Last season, this impressive young man that turned 20 on Dec. 4, played at four levels, hit 12 homers over 477 at-bats and rose to become the top prospect in the sport.
“He’s got some rare traits about him – that’s probably what made him the No. 1 overall draft pick,” Asche told me during Birdland Caravan. “There is a reason those guys (top picks) are, they have these rare skill sets, these rare genetics. We are just really fortunate to have someone like that in our org, not just for his potential, but because he elevates everyone else around him.”
Asche was hired by the Orioles as their upper-level hitting coordinator in 2022 and last year joined the MLB hitting staff as offensive strategy coach.
In 125 games last summer, Holliday hit .323/.442/.499/.941 and showed pop with 51 extra-base hits, speed with 113 runs and 24 steals and a good eye with 101 walks.
After just one full pro season he has become a more complete hitter than the day they drafted him.
“He really has (become more complete),” Asche said. “He controls the strikezone really well. He can hit the ball out of the yard. He’s becoming stronger and growing into his body. I don’t think there is anything not to like as a hitter. He will have some ups and downs and will have to make adjustments just like everybody else.
“He will have a spotlight on him in spring training, but that is earned. I think he will probably run with that and accept it just like all our other really good players did when they were first in major league camp. They’ve gone through the same things, and he will rely on veterans in that clubhouse to help him through things. But it will be really exciting to watch him this spring.”
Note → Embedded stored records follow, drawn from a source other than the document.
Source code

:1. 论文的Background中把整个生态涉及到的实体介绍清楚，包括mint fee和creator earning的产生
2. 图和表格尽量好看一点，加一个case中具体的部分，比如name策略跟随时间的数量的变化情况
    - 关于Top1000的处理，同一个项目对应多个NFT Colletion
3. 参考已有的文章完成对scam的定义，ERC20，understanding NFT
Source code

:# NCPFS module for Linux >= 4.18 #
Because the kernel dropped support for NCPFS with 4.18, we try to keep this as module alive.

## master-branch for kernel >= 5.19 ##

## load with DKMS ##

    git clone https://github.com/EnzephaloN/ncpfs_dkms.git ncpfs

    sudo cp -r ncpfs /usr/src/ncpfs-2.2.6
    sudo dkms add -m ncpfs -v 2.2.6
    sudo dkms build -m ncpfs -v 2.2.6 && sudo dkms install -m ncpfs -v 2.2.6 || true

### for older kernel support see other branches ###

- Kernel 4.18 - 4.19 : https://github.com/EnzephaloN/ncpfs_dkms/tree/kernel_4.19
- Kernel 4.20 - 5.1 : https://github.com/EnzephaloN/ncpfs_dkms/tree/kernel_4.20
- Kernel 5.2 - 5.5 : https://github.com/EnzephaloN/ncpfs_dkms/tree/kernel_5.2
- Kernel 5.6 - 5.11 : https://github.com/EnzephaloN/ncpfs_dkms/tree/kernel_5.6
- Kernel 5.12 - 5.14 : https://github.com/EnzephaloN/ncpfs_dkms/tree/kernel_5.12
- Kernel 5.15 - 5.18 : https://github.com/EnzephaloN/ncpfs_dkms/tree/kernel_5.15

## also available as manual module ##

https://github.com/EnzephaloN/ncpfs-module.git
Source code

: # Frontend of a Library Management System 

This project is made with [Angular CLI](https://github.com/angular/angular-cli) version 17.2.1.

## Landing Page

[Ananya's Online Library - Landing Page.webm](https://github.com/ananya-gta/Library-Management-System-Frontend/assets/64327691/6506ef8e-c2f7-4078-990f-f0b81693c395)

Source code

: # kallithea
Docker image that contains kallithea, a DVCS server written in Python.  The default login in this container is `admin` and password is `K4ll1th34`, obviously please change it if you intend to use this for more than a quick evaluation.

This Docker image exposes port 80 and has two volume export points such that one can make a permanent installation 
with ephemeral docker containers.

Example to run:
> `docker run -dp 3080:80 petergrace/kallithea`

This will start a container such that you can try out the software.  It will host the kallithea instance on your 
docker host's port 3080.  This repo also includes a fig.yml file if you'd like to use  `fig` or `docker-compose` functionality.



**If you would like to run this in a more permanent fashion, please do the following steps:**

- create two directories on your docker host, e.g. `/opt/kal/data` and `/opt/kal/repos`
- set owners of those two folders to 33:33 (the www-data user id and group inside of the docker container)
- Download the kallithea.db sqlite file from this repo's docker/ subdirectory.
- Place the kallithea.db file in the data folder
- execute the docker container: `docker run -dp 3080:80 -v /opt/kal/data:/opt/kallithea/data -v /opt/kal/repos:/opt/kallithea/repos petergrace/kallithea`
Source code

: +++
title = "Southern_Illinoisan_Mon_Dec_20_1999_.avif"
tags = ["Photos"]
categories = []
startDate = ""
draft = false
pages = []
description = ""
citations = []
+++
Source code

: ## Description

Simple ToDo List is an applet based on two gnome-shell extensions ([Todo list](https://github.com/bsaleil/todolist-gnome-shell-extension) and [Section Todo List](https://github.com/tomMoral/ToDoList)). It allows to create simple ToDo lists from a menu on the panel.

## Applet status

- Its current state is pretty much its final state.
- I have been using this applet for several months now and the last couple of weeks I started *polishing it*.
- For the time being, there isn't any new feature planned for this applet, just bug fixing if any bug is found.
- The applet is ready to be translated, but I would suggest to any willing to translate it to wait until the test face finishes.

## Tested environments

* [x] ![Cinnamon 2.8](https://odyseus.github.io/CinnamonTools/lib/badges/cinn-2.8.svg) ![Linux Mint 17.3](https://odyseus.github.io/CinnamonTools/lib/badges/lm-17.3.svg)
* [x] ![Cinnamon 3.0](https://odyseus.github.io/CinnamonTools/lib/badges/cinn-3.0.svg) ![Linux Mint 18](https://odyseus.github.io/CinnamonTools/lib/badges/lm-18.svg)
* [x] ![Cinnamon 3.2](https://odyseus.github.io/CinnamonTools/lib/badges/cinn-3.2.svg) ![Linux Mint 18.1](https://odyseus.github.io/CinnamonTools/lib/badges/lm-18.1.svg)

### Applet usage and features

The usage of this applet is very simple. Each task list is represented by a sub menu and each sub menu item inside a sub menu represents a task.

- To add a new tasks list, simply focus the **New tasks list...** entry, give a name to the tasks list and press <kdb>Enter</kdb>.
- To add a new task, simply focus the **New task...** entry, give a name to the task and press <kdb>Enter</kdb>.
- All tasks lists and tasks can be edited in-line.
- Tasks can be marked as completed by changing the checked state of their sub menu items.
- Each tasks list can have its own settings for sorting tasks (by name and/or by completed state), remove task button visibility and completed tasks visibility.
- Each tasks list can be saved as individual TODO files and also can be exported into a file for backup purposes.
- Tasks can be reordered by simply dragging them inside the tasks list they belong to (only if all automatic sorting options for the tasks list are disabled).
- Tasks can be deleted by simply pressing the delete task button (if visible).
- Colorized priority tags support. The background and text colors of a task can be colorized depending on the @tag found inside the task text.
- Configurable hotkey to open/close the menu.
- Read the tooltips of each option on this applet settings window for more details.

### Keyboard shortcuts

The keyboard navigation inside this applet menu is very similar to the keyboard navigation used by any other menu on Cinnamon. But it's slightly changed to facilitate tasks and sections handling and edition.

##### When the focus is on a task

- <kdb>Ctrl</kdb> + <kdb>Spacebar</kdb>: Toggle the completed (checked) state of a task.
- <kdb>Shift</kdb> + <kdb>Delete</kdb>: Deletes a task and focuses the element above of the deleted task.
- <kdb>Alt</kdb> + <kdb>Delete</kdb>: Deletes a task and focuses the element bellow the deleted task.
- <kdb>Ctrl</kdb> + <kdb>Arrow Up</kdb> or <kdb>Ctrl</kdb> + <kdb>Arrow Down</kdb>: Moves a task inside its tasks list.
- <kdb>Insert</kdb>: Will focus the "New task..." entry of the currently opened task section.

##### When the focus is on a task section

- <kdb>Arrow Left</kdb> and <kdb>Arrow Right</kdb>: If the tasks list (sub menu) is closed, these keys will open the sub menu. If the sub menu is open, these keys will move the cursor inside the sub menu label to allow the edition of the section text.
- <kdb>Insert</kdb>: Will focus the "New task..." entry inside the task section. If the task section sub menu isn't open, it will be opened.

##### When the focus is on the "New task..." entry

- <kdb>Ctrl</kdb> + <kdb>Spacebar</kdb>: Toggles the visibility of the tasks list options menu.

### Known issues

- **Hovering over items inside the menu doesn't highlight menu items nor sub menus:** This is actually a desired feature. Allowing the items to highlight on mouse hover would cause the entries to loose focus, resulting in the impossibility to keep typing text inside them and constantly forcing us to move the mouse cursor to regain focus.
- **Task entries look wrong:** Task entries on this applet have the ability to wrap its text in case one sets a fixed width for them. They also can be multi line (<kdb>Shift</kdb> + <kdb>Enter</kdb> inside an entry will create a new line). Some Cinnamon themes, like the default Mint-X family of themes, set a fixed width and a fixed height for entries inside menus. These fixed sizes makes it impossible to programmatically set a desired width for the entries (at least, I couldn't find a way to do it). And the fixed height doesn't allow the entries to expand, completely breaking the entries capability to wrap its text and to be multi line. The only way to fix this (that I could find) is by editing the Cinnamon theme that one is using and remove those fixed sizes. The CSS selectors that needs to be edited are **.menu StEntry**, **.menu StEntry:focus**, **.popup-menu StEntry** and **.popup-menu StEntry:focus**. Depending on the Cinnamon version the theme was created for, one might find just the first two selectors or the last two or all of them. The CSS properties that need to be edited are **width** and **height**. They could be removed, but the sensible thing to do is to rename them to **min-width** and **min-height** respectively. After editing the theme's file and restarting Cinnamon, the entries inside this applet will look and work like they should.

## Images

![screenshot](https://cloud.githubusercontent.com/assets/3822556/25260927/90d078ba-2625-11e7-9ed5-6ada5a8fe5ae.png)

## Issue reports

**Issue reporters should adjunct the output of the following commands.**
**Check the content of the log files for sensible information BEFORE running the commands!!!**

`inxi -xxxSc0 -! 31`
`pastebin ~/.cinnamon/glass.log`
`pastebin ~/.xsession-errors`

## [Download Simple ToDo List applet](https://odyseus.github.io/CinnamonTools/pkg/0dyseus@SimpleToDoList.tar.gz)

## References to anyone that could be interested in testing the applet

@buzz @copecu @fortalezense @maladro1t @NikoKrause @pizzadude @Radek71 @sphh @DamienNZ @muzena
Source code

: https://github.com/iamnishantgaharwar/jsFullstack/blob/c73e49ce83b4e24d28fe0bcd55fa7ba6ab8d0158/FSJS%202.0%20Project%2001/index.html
Scouts have said Holliday shows good exit velocities for someone so young, but that will continue to improve as he gets bigger and gains more experience.
“I would say the sky is the limit with him. Just the overall profile in general, with the ability to play defense and impact it that way and impact the game on the bases and with the bat. The entire profile is really, really exciting to me. I think it just speaks to the people he worked with all last year on the player development side from A ball to Double-A and Triple-A. We just have good people and a good support system that allowed those skills to flourish," said Asche.
And the kid that shows maturity beyond his years and fit in so well in the Baltimore clubhouse last spring, will be in the spotlight beginning next week. What if he makes the Opening Day roster but has struggles that others like Adley Rutschman and Gunnar Henderson once had to work through?
”I guess you don’t really know until you go through it," Asche added. "But if he is on the Opening Day roster, he’s going to be standing next to a kid that took his fair share of lumps last year in Gunnar and he came out of it. He will probably rely on his teammates, and it doesn’t seem like that will be an issue for him. He’s just so easy to be around and seems beloved by players that he plays with.”